What to produce: For each line of the material, write out an exact copy.

The data:
BEGIN

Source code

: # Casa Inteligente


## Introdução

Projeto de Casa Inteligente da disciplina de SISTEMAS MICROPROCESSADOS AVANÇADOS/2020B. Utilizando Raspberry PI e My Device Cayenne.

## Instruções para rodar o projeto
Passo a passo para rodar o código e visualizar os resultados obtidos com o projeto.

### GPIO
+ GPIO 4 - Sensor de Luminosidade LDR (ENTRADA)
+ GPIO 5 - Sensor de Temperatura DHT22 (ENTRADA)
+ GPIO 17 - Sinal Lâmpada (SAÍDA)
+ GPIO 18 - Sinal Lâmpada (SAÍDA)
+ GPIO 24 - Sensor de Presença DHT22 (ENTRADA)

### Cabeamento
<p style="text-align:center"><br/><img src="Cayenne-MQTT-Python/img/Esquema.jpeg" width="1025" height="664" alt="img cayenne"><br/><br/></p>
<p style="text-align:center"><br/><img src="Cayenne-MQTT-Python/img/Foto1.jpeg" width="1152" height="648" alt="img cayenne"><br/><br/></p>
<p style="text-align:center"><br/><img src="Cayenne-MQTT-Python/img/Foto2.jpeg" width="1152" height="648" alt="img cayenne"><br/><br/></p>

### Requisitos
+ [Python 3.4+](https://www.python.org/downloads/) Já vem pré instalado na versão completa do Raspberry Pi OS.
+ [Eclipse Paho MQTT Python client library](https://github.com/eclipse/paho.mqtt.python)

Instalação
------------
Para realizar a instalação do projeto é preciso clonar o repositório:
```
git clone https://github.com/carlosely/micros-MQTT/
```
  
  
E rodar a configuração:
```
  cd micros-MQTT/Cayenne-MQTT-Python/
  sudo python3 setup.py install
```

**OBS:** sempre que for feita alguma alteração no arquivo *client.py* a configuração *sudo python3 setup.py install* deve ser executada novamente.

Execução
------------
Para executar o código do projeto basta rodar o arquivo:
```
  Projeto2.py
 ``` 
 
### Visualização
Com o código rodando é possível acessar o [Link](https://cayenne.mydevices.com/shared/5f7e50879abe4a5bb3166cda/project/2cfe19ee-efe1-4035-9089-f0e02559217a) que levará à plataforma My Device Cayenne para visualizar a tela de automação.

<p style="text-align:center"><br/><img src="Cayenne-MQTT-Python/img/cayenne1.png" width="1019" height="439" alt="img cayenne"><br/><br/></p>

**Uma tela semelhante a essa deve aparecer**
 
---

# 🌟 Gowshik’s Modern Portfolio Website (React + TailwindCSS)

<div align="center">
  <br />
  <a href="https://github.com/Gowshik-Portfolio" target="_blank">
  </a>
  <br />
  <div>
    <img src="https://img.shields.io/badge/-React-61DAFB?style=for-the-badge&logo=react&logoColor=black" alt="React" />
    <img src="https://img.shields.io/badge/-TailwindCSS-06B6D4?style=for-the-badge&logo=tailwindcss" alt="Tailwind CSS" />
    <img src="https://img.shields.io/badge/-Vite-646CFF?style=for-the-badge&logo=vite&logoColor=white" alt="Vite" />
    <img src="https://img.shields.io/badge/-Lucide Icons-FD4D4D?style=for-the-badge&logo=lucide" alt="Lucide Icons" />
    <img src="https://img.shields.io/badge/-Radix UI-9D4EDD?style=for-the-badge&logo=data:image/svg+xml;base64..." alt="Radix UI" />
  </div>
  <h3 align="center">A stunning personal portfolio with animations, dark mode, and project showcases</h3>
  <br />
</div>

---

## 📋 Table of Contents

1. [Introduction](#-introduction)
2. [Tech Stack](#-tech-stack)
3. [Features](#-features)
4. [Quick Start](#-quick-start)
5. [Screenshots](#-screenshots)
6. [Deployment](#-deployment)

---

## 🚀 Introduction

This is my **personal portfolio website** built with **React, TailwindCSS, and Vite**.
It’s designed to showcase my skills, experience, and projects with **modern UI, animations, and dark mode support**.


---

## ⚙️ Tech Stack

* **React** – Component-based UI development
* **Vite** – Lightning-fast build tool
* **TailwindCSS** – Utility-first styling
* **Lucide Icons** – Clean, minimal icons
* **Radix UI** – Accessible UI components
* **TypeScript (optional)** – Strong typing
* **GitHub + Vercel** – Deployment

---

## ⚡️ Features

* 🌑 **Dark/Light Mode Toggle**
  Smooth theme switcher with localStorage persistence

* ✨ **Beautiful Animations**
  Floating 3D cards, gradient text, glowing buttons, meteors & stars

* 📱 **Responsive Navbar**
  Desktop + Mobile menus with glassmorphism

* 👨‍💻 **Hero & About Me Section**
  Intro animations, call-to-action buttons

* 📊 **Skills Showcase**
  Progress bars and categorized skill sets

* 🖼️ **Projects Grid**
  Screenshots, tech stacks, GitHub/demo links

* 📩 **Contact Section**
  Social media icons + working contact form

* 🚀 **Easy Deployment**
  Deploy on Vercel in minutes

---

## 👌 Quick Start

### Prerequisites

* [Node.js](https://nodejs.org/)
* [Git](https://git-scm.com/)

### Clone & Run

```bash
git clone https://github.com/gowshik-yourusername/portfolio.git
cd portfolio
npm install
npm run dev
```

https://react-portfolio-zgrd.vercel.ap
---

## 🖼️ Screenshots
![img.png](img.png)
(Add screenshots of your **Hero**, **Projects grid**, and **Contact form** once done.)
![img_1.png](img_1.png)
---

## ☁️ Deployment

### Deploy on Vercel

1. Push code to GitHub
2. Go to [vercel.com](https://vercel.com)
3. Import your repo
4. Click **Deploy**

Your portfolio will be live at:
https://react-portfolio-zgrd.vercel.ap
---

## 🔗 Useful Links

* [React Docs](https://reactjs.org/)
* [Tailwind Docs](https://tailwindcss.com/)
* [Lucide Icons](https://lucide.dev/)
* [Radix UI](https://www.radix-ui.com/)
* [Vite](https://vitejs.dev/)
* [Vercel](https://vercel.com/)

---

END

Answer for this exercise:
Source code

: # Casa Inteligente


## Introdução

Projeto de Casa Inteligente da disciplina de SISTEMAS MICROPROCESSADOS AVANÇADOS/2020B. Utilizando Raspberry PI e My Device Cayenne.

## Instruções para rodar o projeto
Passo a passo para rodar o código e visualizar os resultados obtidos com o projeto.

### GPIO
+ GPIO 4 - Sensor de Luminosidade LDR (ENTRADA)
+ GPIO 5 - Sensor de Temperatura DHT22 (ENTRADA)
+ GPIO 17 - Sinal Lâmpada (SAÍDA)
+ GPIO 18 - Sinal Lâmpada (SAÍDA)
+ GPIO 24 - Sensor de Presença DHT22 (ENTRADA)

### Cabeamento
<p style="text-align:center"><br/><img src="Cayenne-MQTT-Python/img/Esquema.jpeg" width="1025" height="664" alt="img cayenne"><br/><br/></p>
<p style="text-align:center"><br/><img src="Cayenne-MQTT-Python/img/Foto1.jpeg" width="1152" height="648" alt="img cayenne"><br/><br/></p>
<p style="text-align:center"><br/><img src="Cayenne-MQTT-Python/img/Foto2.jpeg" width="1152" height="648" alt="img cayenne"><br/><br/></p>

### Requisitos
+ [Python 3.4+](https://www.python.org/downloads/) Já vem pré instalado na versão completa do Raspberry Pi OS.
+ [Eclipse Paho MQTT Python client library](https://github.com/eclipse/paho.mqtt.python)

Instalação
------------
Para realizar a instalação do projeto é preciso clonar o repositório:
```
git clone https://github.com/carlosely/micros-MQTT/
```
  
  
E rodar a configuração:
```
  cd micros-MQTT/Cayenne-MQTT-Python/
  sudo python3 setup.py install
```

**OBS:** sempre que for feita alguma alteração no arquivo *client.py* a configuração *sudo python3 setup.py install* deve ser executada novamente.

Execução
------------
Para executar o código do projeto basta rodar o arquivo:
```
  Projeto2.py
 ``` 
 
### Visualização
Com o código rodando é possível acessar o [Link](https://cayenne.mydevices.com/shared/5f7e50879abe4a5bb3166cda/project/2cfe19ee-efe1-4035-9089-f0e02559217a) que levará à plataforma My Device Cayenne para visualizar a tela de automação.

<p style="text-align:center"><br/><img src="Cayenne-MQTT-Python/img/cayenne1.png" width="1019" height="439" alt="img cayenne"><br/><br/></p>

**Uma tela semelhante a essa deve aparecer**
 
---

# 🌟 Gowshik’s Modern Portfolio Website (React + TailwindCSS)

<div align="center">
  <br />
  <a href="https://github.com/Gowshik-Portfolio" target="_blank">
  </a>
  <br />
  <div>
    <img src="https://img.shields.io/badge/-React-61DAFB?style=for-the-badge&logo=react&logoColor=black" alt="React" />
    <img src="https://img.shields.io/badge/-TailwindCSS-06B6D4?style=for-the-badge&logo=tailwindcss" alt="Tailwind CSS" />
    <img src="https://img.shields.io/badge/-Vite-646CFF?style=for-the-badge&logo=vite&logoColor=white" alt="Vite" />
    <img src="https://img.shields.io/badge/-Lucide Icons-FD4D4D?style=for-the-badge&logo=lucide" alt="Lucide Icons" />
    <img src="https://img.shields.io/badge/-Radix UI-9D4EDD?style=for-the-badge&logo=data:image/svg+xml;base64..." alt="Radix UI" />
  </div>
  <h3 align="center">A stunning personal portfolio with animations, dark mode, and project showcases</h3>
  <br />
</div>

---

## 📋 Table of Contents

1. [Introduction](#-introduction)
2. [Tech Stack](#-tech-stack)
3. [Features](#-features)
4. [Quick Start](#-quick-start)
5. [Screenshots](#-screenshots)
6. [Deployment](#-deployment)

---

## 🚀 Introduction

This is my **personal portfolio website** built with **React, TailwindCSS, and Vite**.
It’s designed to showcase my skills, experience, and projects with **modern UI, animations, and dark mode support**.


---

## ⚙️ Tech Stack

* **React** – Component-based UI development
* **Vite** – Lightning-fast build tool
* **TailwindCSS** – Utility-first styling
* **Lucide Icons** – Clean, minimal icons
* **Radix UI** – Accessible UI components
* **TypeScript (optional)** – Strong typing
* **GitHub + Vercel** – Deployment

---

## ⚡️ Features

* 🌑 **Dark/Light Mode Toggle**
  Smooth theme switcher with localStorage persistence

* ✨ **Beautiful Animations**
  Floating 3D cards, gradient text, glowing buttons, meteors & stars

* 📱 **Responsive Navbar**
  Desktop + Mobile menus with glassmorphism

* 👨‍💻 **Hero & About Me Section**
  Intro animations, call-to-action buttons

* 📊 **Skills Showcase**
  Progress bars and categorized skill sets

* 🖼️ **Projects Grid**
  Screenshots, tech stacks, GitHub/demo links

* 📩 **Contact Section**
  Social media icons + working contact form

* 🚀 **Easy Deployment**
  Deploy on Vercel in minutes

---

## 👌 Quick Start

### Prerequisites

* [Node.js](https://nodejs.org/)
* [Git](https://git-scm.com/)

### Clone & Run

```bash
git clone https://github.com/gowshik-yourusername/portfolio.git
cd portfolio
npm install
npm run dev
```

https://react-portfolio-zgrd.vercel.ap
---

## 🖼️ Screenshots
![img.png](img.png)
(Add screenshots of your **Hero**, **Projects grid**, and **Contact form** once done.)
![img_1.png](img_1.png)
---

## ☁️ Deployment

### Deploy on Vercel

1. Push code to GitHub
2. Go to [vercel.com](https://vercel.com)
3. Import your repo
4. Click **Deploy**

Your portfolio will be live at:
https://react-portfolio-zgrd.vercel.ap
---

## 🔗 Useful Links

* [React Docs](https://reactjs.org/)
* [Tailwind Docs](https://tailwindcss.com/)
* [Lucide Icons](https://lucide.dev/)
* [Radix UI](https://www.radix-ui.com/)
* [Vite](https://vitejs.dev/)
* [Vercel](https://vercel.com/)

---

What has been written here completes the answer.